Accordingly, IT IS HEREBY ORDERED that:
1. Plaintiff's request for leave to proceed in forma pauperis is granted.
2. Plaintiff is obligated to pay the statutory filing fee of $350.00 for this action. Plaintiff is assessed an initial partial filing fee in accordance with the provisions of 28 U.S.C. § 1915(b)(1). All fees shall be collected and paid in accordance with this court's order to the Director of the California Department of Corrections and Rehabilitation filed concurrently herewith.
3. Eighth Amendment claims against defendants R. Hart and F. Ramirez are dismissed with leave to amend. Within thirty days of service of this order, plaintiff may amend his complaint to attempt to state cognizable claims against these defendants. Plaintiff is not obliged to amend his complaint.
4. The allegations in the pleading are sufficient to state potentially cognizable First Amendment claims against defendants R. Hart and F. Ramirez. See 28 U.S.C. § 1915A. If plaintiff elects to proceed forthwith as to such defendants, the court will issue an order to the U.S. Marshal to execute service of process pursuant to Fed.R.Civ.P. 4. Defendants R. Hart and F. Ramirez will be required to respond to plaintiff's allegations within the deadlines stated in Fed.R.Civ.P. 12(a)(1). In this event, the court will construe plaintiff's election to proceed forthwith as consent to an order dismissing his defective Eighth Amendment claims against defendants R. Hart and F. Ramirez without prejudice.

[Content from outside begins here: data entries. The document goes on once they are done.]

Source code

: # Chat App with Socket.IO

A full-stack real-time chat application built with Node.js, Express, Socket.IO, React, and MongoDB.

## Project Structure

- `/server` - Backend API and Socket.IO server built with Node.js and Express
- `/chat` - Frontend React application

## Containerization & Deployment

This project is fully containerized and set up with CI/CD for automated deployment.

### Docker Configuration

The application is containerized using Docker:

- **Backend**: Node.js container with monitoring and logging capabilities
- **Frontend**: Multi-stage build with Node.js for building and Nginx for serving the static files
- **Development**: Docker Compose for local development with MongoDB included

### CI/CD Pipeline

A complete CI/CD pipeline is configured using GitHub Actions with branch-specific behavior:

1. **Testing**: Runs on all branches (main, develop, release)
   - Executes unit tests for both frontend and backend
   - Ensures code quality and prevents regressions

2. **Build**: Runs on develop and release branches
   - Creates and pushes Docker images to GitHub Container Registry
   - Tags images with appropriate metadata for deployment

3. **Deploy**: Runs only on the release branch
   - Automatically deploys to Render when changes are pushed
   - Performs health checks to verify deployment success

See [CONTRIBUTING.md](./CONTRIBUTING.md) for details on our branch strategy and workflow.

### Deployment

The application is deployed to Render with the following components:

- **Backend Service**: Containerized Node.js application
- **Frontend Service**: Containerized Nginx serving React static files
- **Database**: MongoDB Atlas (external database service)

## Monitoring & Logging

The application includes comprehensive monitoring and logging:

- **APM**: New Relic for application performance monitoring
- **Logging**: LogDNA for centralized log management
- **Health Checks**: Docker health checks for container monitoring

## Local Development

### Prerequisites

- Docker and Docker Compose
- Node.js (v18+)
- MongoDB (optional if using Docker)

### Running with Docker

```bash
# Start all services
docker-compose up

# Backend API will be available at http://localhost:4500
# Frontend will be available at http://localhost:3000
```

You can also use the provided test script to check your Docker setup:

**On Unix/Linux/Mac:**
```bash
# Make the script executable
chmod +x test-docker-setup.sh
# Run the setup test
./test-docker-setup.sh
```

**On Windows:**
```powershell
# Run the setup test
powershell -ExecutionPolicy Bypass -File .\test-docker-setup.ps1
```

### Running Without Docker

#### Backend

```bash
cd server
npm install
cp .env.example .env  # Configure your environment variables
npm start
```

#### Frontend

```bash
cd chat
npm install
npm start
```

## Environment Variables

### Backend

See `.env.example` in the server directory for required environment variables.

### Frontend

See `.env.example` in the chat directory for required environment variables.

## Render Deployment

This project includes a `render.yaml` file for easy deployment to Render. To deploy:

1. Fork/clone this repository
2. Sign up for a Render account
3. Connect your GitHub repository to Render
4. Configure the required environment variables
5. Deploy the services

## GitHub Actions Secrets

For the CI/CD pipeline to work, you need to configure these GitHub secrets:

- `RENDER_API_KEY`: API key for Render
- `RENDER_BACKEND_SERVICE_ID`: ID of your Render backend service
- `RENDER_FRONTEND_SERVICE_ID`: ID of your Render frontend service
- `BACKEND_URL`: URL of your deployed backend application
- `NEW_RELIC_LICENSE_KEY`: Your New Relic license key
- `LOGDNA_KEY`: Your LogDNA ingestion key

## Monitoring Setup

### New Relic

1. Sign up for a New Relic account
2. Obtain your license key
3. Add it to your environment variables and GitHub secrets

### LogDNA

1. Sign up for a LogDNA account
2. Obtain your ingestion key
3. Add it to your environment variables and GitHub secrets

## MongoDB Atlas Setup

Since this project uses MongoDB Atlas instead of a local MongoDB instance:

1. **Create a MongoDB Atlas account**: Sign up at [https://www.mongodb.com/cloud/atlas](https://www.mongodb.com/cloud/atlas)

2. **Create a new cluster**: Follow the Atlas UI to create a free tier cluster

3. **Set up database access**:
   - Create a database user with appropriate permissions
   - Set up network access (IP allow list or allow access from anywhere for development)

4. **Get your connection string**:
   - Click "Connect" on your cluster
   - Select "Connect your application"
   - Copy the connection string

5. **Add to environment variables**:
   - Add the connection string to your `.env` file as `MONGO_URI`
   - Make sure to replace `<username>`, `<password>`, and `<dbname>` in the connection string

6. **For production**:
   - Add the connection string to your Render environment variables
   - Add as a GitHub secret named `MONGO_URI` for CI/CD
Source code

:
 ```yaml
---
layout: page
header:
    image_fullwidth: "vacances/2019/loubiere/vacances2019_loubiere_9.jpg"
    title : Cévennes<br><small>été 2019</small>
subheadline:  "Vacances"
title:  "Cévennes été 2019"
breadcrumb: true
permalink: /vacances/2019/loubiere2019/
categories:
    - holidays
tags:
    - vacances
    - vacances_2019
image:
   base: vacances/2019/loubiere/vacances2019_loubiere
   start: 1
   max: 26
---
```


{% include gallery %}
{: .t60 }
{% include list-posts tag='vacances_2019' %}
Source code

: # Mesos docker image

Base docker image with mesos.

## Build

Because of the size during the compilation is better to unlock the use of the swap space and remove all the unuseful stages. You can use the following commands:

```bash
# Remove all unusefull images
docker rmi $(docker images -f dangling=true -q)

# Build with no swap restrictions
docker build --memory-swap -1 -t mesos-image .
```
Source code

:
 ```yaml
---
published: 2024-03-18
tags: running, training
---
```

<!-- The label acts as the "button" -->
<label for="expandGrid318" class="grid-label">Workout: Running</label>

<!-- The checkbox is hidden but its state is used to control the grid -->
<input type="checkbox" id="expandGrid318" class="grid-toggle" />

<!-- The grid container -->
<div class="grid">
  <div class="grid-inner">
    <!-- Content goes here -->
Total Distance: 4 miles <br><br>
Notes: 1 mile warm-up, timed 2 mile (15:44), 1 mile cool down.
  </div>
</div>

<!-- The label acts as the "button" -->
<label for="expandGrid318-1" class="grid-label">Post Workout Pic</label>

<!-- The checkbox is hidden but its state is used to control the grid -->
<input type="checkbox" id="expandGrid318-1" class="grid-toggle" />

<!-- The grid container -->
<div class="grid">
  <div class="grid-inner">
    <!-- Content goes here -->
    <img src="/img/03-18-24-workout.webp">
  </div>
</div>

5. Failure to comply with this order will result in a recommendation that this action be dismissed.
NOTICE OF ELECTION
Plaintiff elects the following in response to the court's January 2022 order:
____ Plaintiff chooses to proceed solely as to his First Amendment claims against defendants R. Hart and F. Ramirez.
____ Plaintiff consents to the dismissal of his Eighth Amendment claims against defendants R. Hart and F. Ramirez without prejudice.
OR
____ Plaintiff opts to file an amended complaint and delay service of process.